We live in a world with constant information streams and increasing agility. With the emergence of big data analytics, businesses will be challenged with providing “blink of an eye” business intelligence, and even more rapid decision-making. New regulations also are a challenge. In 2012, The U.S. Securities and Exchange Commission issued more than 20 final rules, while The International Foundation of Employee Benefit Plans website listed nearly 140 updates to U.S. employee benefit regulations, rulings and other guidance in just the first nine months of 2013.
What does this mean for the expected shelf life of traditional classroom training or even modern eLearning content? Much like the proverbial new car that loses value as soon as it’s driven off the lot, the piles of oversized courses produced by human resources teams may start losing value upon publication. Volumes of dense, static learning content are increasingly out-of-touch in the modern, real-time big data enterprise, and the following are just a few ways this approach can go wrong:
· Poor reaction to lengthy courses that divert employees from meaningful work: Most of a worker’s knowledge is learned on the job. When you’re working, you’re learning. If your employees are sitting through hours of training (in a classroom or online), they may start to wonder: “What am I accomplishing?” And when training takes these employees away from their jobs, the executive suite may wonder: “What am I getting?” or “Is this really meaningful?”
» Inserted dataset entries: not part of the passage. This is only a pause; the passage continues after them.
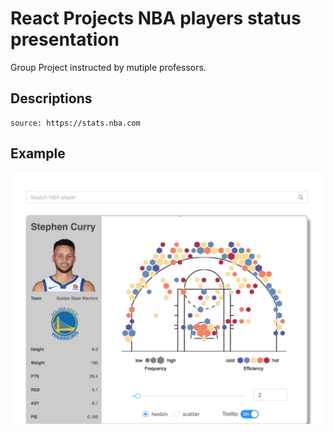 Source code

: # React Projects NBA players status presentation
Group Project instructed by mutiple professors.

## Descriptions
    source: https://stats.nba.com
    
## Example
![alt](https://github.com/Shaw9575/react/blob/master/src/assets/images/example.png?raw=true)
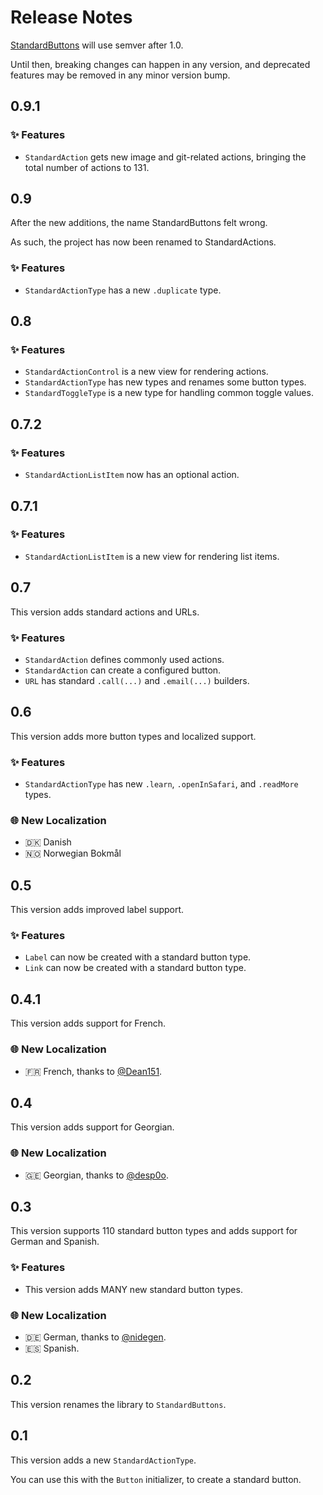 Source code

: # Release Notes

[StandardButtons](https://github.com/danielsaidi/StandardActions) will use semver after 1.0. 

Until then, breaking changes can happen in any version, and deprecated features may be removed in any minor version bump.



## 0.9.1

### ✨ Features

* `StandardAction` gets new image and git-related actions, bringing the total number of actions to 131.
 


## 0.9

After the new additions, the name StandardButtons felt wrong.

As such, the project has now been renamed to StandardActions.

### ✨ Features

* `StandardActionType` has a new `.duplicate` type.



## 0.8

### ✨ Features

* `StandardActionControl` is a new view for rendering actions.
* `StandardActionType` has new types and renames some button types.
* `StandardToggleType` is a new type for handling common toggle values.



## 0.7.2

### ✨ Features

* `StandardActionListItem` now has an optional action.



## 0.7.1

### ✨ Features

* `StandardActionListItem` is a new view for rendering list items.



## 0.7

This version adds standard actions and URLs. 

### ✨ Features

* `StandardAction` defines commonly used actions.
* `StandardAction` can create a configured button.
* `URL` has standard `.call(...)` and `.email(...)` builders.



## 0.6

This version adds more button types and localized support. 

### ✨ Features

* `StandardActionType` has new `.learn`, `.openInSafari`, and `.readMore` types.

### 🌐 New Localization

* 🇩🇰 Danish 
* 🇳🇴 Norwegian Bokmål



## 0.5

This version adds improved label support. 

### ✨ Features

* `Label` can now be created with a standard button type.
* `Link` can now be created with a standard button type. 



## 0.4.1

This version adds support for French. 

### 🌐 New Localization

* 🇫🇷 French, thanks to [@Dean151](https://github.com/Dean151). 



## 0.4

This version adds support for Georgian. 

### 🌐 New Localization

* 🇬🇪 Georgian, thanks to [@desp0o](https://github.com/desp0o). 



## 0.3

This version supports 110 standard button types and adds support for German and Spanish. 

### ✨ Features

* This version adds MANY new standard button types.

### 🌐 New Localization

* 🇩🇪 German, thanks to [@nidegen](https://github.com/nidegen). 
* 🇪🇸 Spanish. 



## 0.2

This version renames the library to `StandardButtons`. 



## 0.1

This version adds a new `StandardActionType`.

You can use this with the `Button` initializer, to create a standard button. 
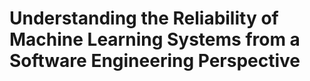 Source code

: # Understanding the Reliability of Machine Learning Systems from a Software Engineering Perspective
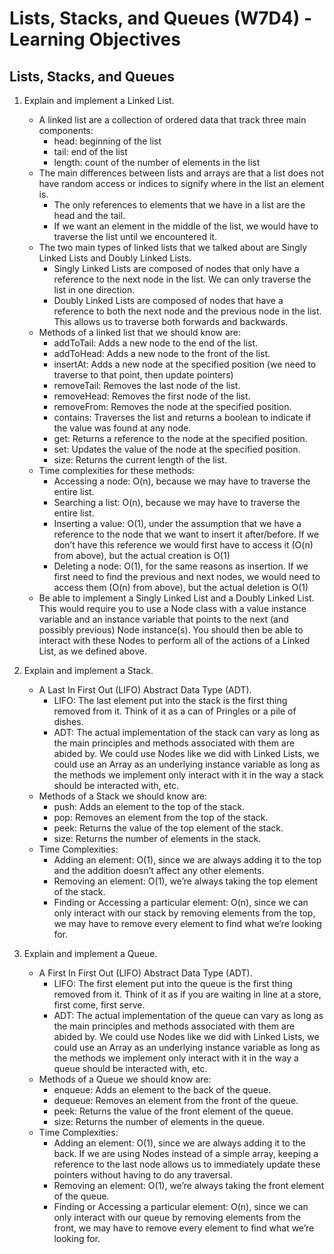 Lists, Stacks, and Queues (W7D4) - Learning Objectives
======================================================

Lists, Stacks, and Queues
-------------------------

1.  Explain and implement a Linked List.

    -   A linked list are a collection of ordered data that track three main components:
        -   head: beginning of the list
        -   tail: end of the list
        -   length: count of the number of elements in the list
    -   The main differences between lists and arrays are that a list does not have random access or indices to signify where in the list an element is.
        -   The only references to elements that we have in a list are the head and the tail.
        -   If we want an element in the middle of the list, we would have to traverse the list until we encountered it.
    -   The two main types of linked lists that we talked about are Singly Linked Lists and Doubly Linked Lists.
        -   Singly Linked Lists are composed of nodes that only have a reference to the next node in the list. We can only traverse the list in one direction.
        -   Doubly Linked Lists are composed of nodes that have a reference to both the next node and the previous node in the list. This allows us to traverse both forwards and backwards.
    -   Methods of a linked list that we should know are:
        -   addToTail: Adds a new node to the end of the list.
        -   addToHead: Adds a new node to the front of the list.
        -   insertAt: Adds a new node at the specified position (we need to traverse to that point, then update pointers)
        -   removeTail: Removes the last node of the list.
        -   removeHead: Removes the first node of the list.
        -   removeFrom: Removes the node at the specified position.
        -   contains: Traverses the list and returns a boolean to indicate if the value was found at any node.
        -   get: Returns a reference to the node at the specified position.
        -   set: Updates the value of the node at the specified position.
        -   size: Returns the current length of the list.
    -   Time complexities for these methods:
        -   Accessing a node: O(n), because we may have to traverse the entire list.
        -   Searching a list: O(n), because we may have to traverse the entire list.
        -   Inserting a value: O(1), under the assumption that we have a reference to the node that we want to insert it after/before. If we don’t have this reference we would first have to access it (O(n) from above), but the actual creation is O(1)
        -   Deleting a node: O(1), for the same reasons as insertion. If we first need to find the previous and next nodes, we would need to access them (O(n) from above), but the actual deletion is O(1)
    -   Be able to implement a Singly Linked List and a Doubly Linked List. This would require you to use a Node class with a value instance variable and an instance variable that points to the next (and possibly previous) Node instance(s). You should then be able to interact with these Nodes to perform all of the actions of a Linked List, as we defined above.

2.  Explain and implement a Stack.

    -   A Last In First Out (LIFO) Abstract Data Type (ADT).
        -   LIFO: The last element put into the stack is the first thing removed from it. Think of it as a can of Pringles or a pile of dishes.
        -   ADT: The actual implementation of the stack can vary as long as the main principles and methods associated with them are abided by. We could use Nodes like we did with Linked Lists, we could use an Array as an underlying instance variable as long as the methods we implement only interact with it in the way a stack should be interacted with, etc.
    -   Methods of a Stack we should know are:
        -   push: Adds an element to the top of the stack.
        -   pop: Removes an element from the top of the stack.
        -   peek: Returns the value of the top element of the stack.
        -   size: Returns the number of elements in the stack.
    -   Time Complexities:
        -   Adding an element: O(1), since we are always adding it to the top and the addition doesn’t affect any other elements.
        -   Removing an element: O(1), we’re always taking the top element of the stack.
        -   Finding or Accessing a particular element: O(n), since we can only interact with our stack by removing elements from the top, we may have to remove every element to find what we’re looking for.

3.  Explain and implement a Queue.

    -   A First In First Out (LIFO) Abstract Data Type (ADT).
        -   LIFO: The first element put into the queue is the first thing removed from it. Think of it as if you are waiting in line at a store, first come, first serve.
        -   ADT: The actual implementation of the queue can vary as long as the main principles and methods associated with them are abided by. We could use Nodes like we did with Linked Lists, we could use an Array as an underlying instance variable as long as the methods we implement only interact with it in the way a queue should be interacted with, etc.
    -   Methods of a Queue we should know are:
        -   enqueue: Adds an element to the back of the queue.
        -   dequeue: Removes an element from the front of the queue.
        -   peek: Returns the value of the front element of the queue.
        -   size: Returns the number of elements in the queue.
    -   Time Complexities:
        -   Adding an element: O(1), since we are always adding it to the back. If we are using Nodes instead of a simple array, keeping a reference to the last node allows us to immediately update these pointers without having to do any traversal.
        -   Removing an element: O(1), we’re always taking the front element of the queue.
        -   Finding or Accessing a particular element: O(n), since we can only interact with our queue by removing elements from the front, we may have to remove every element to find what we’re looking for.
· Inability to absorb the intended knowledge when complex information is delivered en masse. Our brains simply aren’t wired for it. Studies by psychologists George A. Miller, Nelson Cowan and others suggest that there are limits to human cognition; there’s only so much our brains can absorb at any given time. Delivering oversized courses runs counter to how we learn.
· Failure to apply learning when the lessons aren’t relevant to employees and their job. This is particularly true when there’s a high degree of specialization in the workforce. One size doesn’t fit all. And making a course “comprehensive” by adding more content means more hours away from the job, and more information for the learner’s brain to try (and fail) to absorb.
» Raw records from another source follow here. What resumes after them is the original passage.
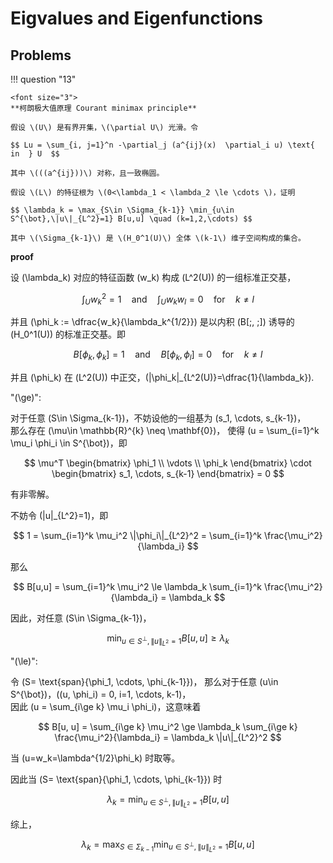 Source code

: # Eigvalues and Eigenfunctions 


<!-- 考虑算子的特征根，即使得方程

$$ \begin{cases}
    Lu = \lambda u & \text{  in  } U  \\
    u = 0 & \text{  on  } \partial U \\
\end{cases} $$

存在弱解的 \(\lambda\)。 -->

## Problems


!!! question "13"

    <font size="3">
    **柯朗极大值原理 Courant minimax principle**

    假设 \(U\) 是有界开集，\(\partial U\) 光滑。令

    $$ Lu = \sum_{i, j=1}^n -\partial_j (a^{ij}(x)  \partial_i u) \text{  in  } U  $$

    其中 \(((a^{ij}))\) 对称，且一致椭圆。
    
    假设 \(L\) 的特征根为 \(0<\lambda_1 < \lambda_2 \le \cdots \)，证明

    $$ \lambda_k = \max_{S\in \Sigma_{k-1}} \min_{u\in S^{\bot},\|u\|_{L^2}=1} B[u,u] \quad (k=1,2,\cdots) $$

    其中 \(\Sigma_{k-1}\) 是 \(H_0^1(U)\) 全体 \(k-1\) 维子空间构成的集合。


**proof**

设 \(\lambda_k\) 对应的特征函数 \(w_k\) 构成 \(L^2(U)\) 的一组标准正交基，

$$ \int_U w_k^2 = 1 \quad \text{and} \quad \int_U w_k w_l = 0 \quad \text{for} \quad k \ne l $$

并且 \(\phi_k := \dfrac{w_k}{\lambda_k^{1/2}}\) 是以内积 \(B[\;, \;]\) 诱导的 \(H_0^1(U)\) 的标准正交基。即

$$ B[\phi_k, \phi_k] = 1 \quad \text{and} \quad B[\phi_k, \phi_l] = 0 \quad \text{for} \quad k \ne l $$

并且 \(\phi_k\) 在 \(L^2(U)\) 中正交，\(\|\phi_k\|_{L^2(U)}=\dfrac{1}{\lambda_k}\).



"\(\ge\)":

对于任意 \(S\in \Sigma_{k-1}\)，不妨设他的一组基为 \(s_1, \cdots, s_{k-1}\)，      
那么存在 \(\mu\in \mathbb{R}^{k} \neq \mathbf{0}\)，
使得 \(u = \sum_{i=1}^k \mu_i \phi_i \in S^{\bot}\)，即

$$ \mu^T \begin{bmatrix}
    \phi_1 \\ \vdots \\ \phi_k
\end{bmatrix} \cdot \begin{bmatrix}
    s_1, \cdots, s_{k-1}
\end{bmatrix} = 0 $$

有非零解。

不妨令 \(\|u\|_{L^2}=1\)，即

$$ 1 = \sum_{i=1}^k \mu_i^2 \|\phi_i\|_{L^2}^2 = \sum_{i=1}^k \frac{\mu_i^2}{\lambda_i} $$

那么

$$ B[u,u] = \sum_{i=1}^k \mu_i^2 \le \lambda_k \sum_{i=1}^k \frac{\mu_i^2}{\lambda_i} = \lambda_k $$

因此，对任意 \(S\in \Sigma_{k-1}\)，

$$ \min_{u\in S^{\bot},\|u\|_{L^2}=1} B[u,u] \ge \lambda_k $$

"\(\le\)":

令 \(S= \text{span}\{\phi_1, \cdots, \phi_{k-1}\}\)，
那么对于任意 \(u\in S^{\bot}\)，\((u, \phi_i) = 0, i=1, \cdots, k-1\)，     
因此 \(u = \sum_{i\ge k} \mu_i \phi_i\)，这意味着

$$ B[u, u] = \sum_{i\ge k} \mu_i^2 \ge \lambda_k \sum_{i\ge k} \frac{\mu_i^2}{\lambda_i} = \lambda_k \|u\|_{L^2}^2 $$

当 \(u=w_k=\lambda^{1/2}\phi_k\) 时取等。

因此当 \(S= \text{span}\{\phi_1, \cdots, \phi_{k-1}\}\) 时

$$ \lambda_k = \min_{u\in S^{\bot},\|u\|_{L^2}=1} B[u,u] $$

综上，

$$ \lambda_k = \max_{S\in \Sigma_{k-1}} \min_{u\in S^{\bot},\|u\|_{L^2}=1} B[u,u] $$





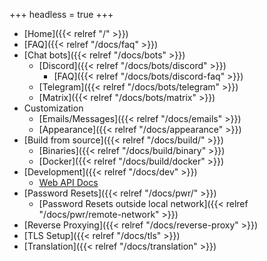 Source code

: +++
headless = true
+++

- [Home]({{< relref "/" >}})
- [FAQ]({{< relref "/docs/faq" >}})
- [Chat bots]({{< relref "/docs/bots" >}})
  - [Discord]({{< relref "/docs/bots/discord" >}})
    - [FAQ]({{< relref "/docs/bots/discord-faq" >}})
  - [Telegram]({{< relref "/docs/bots/telegram" >}})
  - [Matrix]({{< relref "/docs/bots/matrix" >}})
- Customization
  - [Emails/Messages]({{< relref "/docs/emails" >}})
  - [Appearance]({{< relref "/docs/appearance" >}})
- [Build from source]({{< relref "/docs/build/" >}})
  - [Binaries]({{< relref "/docs/build/binary" >}})
  - [Docker]({{< relref "/docs/build/docker" >}})
- [Development]({{< relref "/docs/dev" >}})
  - [Web API Docs](https://api.jfa-go.com)
- [Password Resets]({{< relref "/docs/pwr/" >}})
  - [Password Resets outside local network]({{< relref "/docs/pwr/remote-network" >}})
- [Reverse Proxying]({{< relref "/docs/reverse-proxy" >}})
- [TLS Setup]({{< relref "/docs/tls" >}})
- [Translation]({{< relref "/docs/translation" >}})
· Organizations can’t realize a return on their learning investment if the participants don’t benefit. Keeping pace with the latest and greatest information is hard enough. We make the job harder (and more expensive) when we create massive libraries of learning courses that fail to deliver for our workers.
So, what does a healthy learning diet look like? Not surprisingly, the answer is smaller portions.
Rather than designing your next multihour course, consider creating several smaller “learning snacks” instead. Richard Mayer and Ruth Clark call this the “Segmenting Principle” in their book, "e-Learning and the Science of Instruction.” These smaller portions are essentially minilessons that focus on one or two key concepts, absorbing complex information into smaller portions.
When the learning events are smaller and shorter, workers feel a sense of accomplishment and progress more often. According to research from Teresa Amabile and Steven Kramer in their book, “The Progress Principle,” the more a worker experiences this sense of progress, the more likely they are to be productive.
When it's necessary to convey several concepts in a larger context, simply string the “learning snacks” together into a sequential campaign. The small lessons are delivered one-at-a-time over a set time period to meet a broader learning goal. This is how the Public Library of Charlotte and Mecklenburg County built their Learning 2.0 (23 Things) program, which guided its library staff in learning a host of new Web technologies without a single hour spent in a classroom.
There are also benefits for your HR team, too. When you’re no longer burdened with designing and creating large multihour courses, your team can become more agile. Focus a small lesson on a key concept to spend less time creating the content, and reduce the amount of “scrap” learning from large courses never consumed.
By embracing a healthy diet of smaller learning portions, you’ll achieve a more efficient and effective learning approach that’s in-step with today’s rapid and agile enterprise — where it’s vital to get the right information, to the right people, at the right time.
Dave Lingg is vice president of technology integration at Ancile Solutions, which makes learning management software and other products. Comment below or email firstname.lastname@example.org. Follow Workforce on Twitter at @workforcenews.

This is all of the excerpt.